**Work to be completed:** Please restate word for word the lines of the entries below from the one with "# Calculator (HTML / CSS / JavaScript)" to the one with "# Final-Capstone-Project-Dymamic-Pricing-AIRBNB", inclusive, and leave out every picture.

**Data records:**

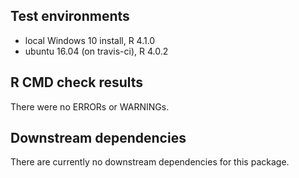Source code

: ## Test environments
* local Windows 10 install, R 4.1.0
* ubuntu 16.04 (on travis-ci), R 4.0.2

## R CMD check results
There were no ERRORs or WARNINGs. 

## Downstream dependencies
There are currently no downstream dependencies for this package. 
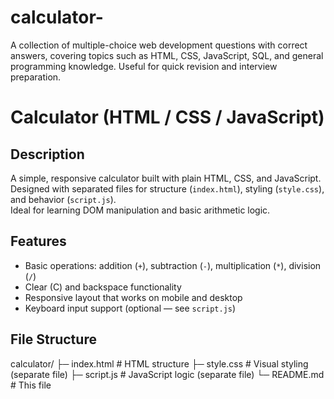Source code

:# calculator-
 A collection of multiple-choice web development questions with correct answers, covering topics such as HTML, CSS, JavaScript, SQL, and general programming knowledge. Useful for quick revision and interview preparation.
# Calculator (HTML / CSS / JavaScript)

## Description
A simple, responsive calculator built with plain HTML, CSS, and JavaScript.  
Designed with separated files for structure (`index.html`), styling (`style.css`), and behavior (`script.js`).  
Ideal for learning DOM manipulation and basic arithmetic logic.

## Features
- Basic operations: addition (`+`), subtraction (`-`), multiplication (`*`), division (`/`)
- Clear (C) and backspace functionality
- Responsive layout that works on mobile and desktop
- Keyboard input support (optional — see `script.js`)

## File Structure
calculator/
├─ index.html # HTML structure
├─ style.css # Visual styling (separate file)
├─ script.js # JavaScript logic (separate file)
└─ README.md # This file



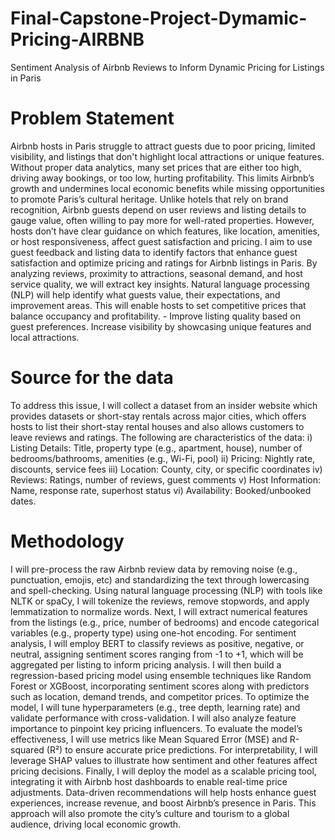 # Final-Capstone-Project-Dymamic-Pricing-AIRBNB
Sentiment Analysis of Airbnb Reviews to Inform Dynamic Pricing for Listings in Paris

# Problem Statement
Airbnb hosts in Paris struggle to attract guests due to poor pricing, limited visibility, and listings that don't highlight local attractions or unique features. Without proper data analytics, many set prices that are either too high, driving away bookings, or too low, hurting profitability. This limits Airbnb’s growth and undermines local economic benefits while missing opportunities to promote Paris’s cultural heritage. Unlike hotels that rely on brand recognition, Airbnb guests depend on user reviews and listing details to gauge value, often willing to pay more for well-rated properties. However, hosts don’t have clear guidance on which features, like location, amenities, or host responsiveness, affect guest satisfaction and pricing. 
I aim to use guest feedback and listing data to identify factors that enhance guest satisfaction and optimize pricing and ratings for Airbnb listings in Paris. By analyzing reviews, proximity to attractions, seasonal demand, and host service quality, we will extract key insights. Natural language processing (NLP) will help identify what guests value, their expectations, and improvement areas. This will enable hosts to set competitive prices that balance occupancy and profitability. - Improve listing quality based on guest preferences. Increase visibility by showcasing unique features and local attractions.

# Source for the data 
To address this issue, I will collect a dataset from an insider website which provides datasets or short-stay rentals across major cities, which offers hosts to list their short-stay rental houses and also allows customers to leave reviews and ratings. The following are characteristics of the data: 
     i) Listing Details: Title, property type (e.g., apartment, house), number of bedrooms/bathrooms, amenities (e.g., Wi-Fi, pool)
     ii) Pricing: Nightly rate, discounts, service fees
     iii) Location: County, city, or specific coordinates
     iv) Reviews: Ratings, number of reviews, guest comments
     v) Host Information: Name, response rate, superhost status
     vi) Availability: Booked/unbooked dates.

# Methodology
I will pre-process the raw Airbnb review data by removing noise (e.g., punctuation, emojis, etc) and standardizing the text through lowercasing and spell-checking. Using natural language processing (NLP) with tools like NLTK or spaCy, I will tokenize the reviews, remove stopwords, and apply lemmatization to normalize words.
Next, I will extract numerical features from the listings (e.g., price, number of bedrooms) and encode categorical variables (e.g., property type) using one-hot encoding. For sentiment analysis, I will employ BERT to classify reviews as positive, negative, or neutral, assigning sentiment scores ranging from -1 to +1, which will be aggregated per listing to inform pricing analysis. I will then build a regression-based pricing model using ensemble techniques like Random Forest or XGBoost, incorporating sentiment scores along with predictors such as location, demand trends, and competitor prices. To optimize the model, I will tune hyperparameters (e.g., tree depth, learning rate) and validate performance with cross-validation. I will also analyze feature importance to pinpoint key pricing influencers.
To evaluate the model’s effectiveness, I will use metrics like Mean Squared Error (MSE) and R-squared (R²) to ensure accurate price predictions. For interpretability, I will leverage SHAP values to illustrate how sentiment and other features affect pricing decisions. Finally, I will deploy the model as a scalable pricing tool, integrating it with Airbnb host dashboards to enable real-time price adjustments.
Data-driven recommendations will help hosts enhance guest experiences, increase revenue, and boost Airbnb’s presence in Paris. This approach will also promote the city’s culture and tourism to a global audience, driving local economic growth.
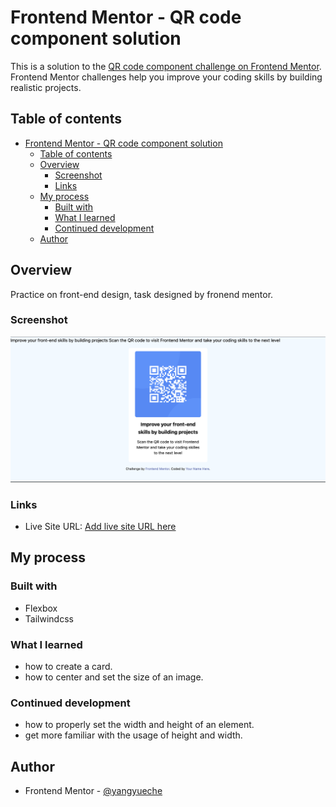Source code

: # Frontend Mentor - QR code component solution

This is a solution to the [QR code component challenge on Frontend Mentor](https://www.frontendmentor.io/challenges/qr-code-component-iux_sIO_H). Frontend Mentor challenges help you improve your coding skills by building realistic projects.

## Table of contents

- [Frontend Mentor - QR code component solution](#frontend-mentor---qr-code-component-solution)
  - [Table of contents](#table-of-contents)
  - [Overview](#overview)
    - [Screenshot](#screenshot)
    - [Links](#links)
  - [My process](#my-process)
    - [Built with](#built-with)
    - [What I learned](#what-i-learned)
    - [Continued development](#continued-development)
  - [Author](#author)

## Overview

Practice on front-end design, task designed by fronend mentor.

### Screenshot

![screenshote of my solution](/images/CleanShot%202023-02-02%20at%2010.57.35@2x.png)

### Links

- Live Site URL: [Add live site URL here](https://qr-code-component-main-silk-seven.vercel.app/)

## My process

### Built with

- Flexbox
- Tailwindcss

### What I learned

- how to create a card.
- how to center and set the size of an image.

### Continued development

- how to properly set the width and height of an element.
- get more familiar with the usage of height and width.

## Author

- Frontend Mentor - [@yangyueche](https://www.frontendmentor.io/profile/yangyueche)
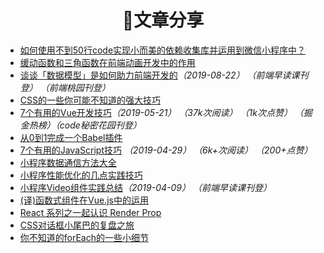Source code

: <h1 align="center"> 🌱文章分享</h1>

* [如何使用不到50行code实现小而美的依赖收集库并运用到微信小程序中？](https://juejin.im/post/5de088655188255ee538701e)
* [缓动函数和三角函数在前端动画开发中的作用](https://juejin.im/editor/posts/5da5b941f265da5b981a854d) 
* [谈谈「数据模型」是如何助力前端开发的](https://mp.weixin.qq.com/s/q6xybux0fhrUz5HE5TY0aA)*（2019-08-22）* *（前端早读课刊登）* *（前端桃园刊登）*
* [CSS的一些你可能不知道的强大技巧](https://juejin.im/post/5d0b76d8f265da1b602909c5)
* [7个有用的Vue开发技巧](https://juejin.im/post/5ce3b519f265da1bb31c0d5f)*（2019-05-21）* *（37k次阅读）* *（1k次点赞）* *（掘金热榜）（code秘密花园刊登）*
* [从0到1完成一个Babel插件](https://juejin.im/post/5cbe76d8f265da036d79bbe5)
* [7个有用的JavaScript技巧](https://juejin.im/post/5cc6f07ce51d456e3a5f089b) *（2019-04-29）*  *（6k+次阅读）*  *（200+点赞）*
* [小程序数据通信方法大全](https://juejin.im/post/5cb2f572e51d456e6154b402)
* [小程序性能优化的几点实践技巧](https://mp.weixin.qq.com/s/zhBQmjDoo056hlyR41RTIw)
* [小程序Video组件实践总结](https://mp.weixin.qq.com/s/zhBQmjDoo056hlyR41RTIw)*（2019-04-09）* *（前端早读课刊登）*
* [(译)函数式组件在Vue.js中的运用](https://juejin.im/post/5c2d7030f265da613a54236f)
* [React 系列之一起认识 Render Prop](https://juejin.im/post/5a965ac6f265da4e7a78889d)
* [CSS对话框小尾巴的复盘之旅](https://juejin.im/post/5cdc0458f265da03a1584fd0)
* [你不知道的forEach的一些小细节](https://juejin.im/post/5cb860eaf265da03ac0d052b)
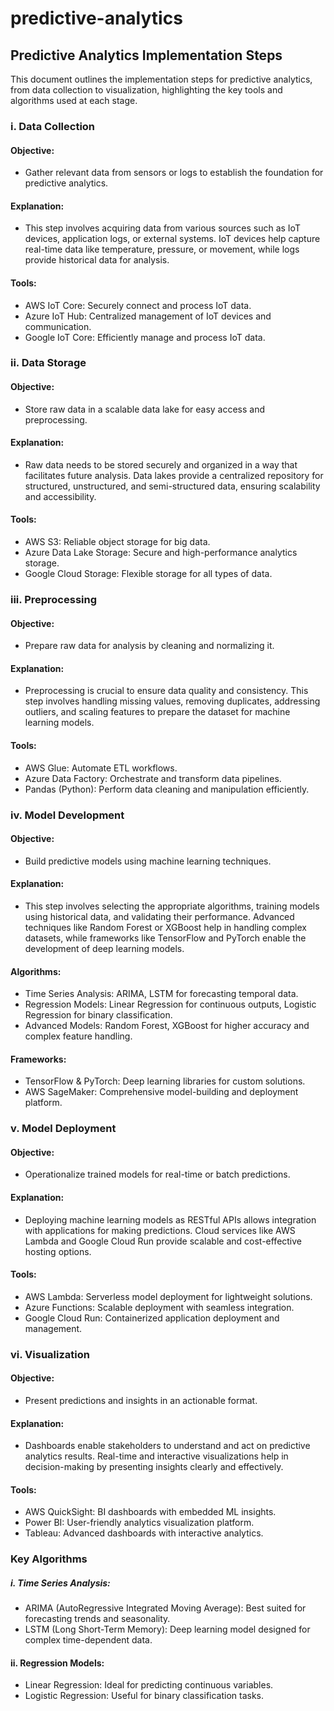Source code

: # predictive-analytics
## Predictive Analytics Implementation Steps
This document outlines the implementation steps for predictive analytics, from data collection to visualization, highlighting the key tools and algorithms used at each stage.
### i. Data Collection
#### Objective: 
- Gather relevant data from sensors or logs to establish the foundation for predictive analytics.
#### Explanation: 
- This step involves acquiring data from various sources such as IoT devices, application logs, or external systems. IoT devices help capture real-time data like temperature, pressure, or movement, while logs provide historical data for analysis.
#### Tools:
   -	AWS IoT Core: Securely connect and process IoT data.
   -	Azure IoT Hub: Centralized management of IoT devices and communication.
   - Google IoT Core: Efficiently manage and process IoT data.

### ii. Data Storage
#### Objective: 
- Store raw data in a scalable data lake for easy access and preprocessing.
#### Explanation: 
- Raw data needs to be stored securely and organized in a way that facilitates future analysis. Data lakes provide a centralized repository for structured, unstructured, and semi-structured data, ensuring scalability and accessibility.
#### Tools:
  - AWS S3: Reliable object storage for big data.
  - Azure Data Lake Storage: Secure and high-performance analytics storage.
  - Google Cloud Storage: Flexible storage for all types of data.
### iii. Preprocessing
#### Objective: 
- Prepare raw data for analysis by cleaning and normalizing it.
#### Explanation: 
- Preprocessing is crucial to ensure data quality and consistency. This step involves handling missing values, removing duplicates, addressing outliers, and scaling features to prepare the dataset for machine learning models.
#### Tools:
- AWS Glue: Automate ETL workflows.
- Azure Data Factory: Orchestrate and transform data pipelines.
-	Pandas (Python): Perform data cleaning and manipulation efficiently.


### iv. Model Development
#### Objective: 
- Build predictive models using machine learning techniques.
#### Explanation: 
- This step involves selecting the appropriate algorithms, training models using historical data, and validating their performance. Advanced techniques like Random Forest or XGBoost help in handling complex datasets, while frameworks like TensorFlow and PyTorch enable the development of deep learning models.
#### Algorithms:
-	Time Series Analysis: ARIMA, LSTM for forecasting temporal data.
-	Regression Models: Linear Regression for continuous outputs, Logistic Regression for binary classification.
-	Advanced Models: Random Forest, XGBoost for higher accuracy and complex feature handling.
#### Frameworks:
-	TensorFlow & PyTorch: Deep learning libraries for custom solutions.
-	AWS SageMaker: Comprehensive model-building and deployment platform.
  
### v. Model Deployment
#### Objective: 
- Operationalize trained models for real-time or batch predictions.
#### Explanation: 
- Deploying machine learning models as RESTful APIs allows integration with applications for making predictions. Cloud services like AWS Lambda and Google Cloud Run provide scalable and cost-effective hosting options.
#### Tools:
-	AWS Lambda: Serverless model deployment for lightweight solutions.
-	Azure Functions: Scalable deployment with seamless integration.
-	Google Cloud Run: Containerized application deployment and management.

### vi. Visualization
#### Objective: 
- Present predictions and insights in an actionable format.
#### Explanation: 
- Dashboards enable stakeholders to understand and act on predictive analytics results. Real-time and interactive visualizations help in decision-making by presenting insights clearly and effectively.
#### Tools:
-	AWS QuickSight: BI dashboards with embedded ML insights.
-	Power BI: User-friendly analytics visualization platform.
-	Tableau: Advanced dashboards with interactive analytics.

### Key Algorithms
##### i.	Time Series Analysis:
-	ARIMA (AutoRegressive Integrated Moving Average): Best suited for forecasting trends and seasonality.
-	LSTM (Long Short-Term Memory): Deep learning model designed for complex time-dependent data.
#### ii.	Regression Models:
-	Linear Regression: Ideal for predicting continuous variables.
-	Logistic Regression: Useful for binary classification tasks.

**Written solution:**
# Calculator (HTML / CSS / JavaScript)

## Description
A simple, responsive calculator built with plain HTML, CSS, and JavaScript.  
Designed with separated files for structure (`index.html`), styling (`style.css`), and behavior (`script.js`).  
Ideal for learning DOM manipulation and basic arithmetic logic.

## Features
- Basic operations: addition (`+`), subtraction (`-`), multiplication (`*`), division (`/`)
- Clear (C) and backspace functionality
- Responsive layout that works on mobile and desktop
- Keyboard input support (optional — see `script.js`)

## File Structure
calculator/
├─ index.html # HTML structure
├─ style.css # Visual styling (separate file)
├─ script.js # JavaScript logic (separate file)
└─ README.md # This file



 # Final-Capstone-Project-Dymamic-Pricing-AIRBNB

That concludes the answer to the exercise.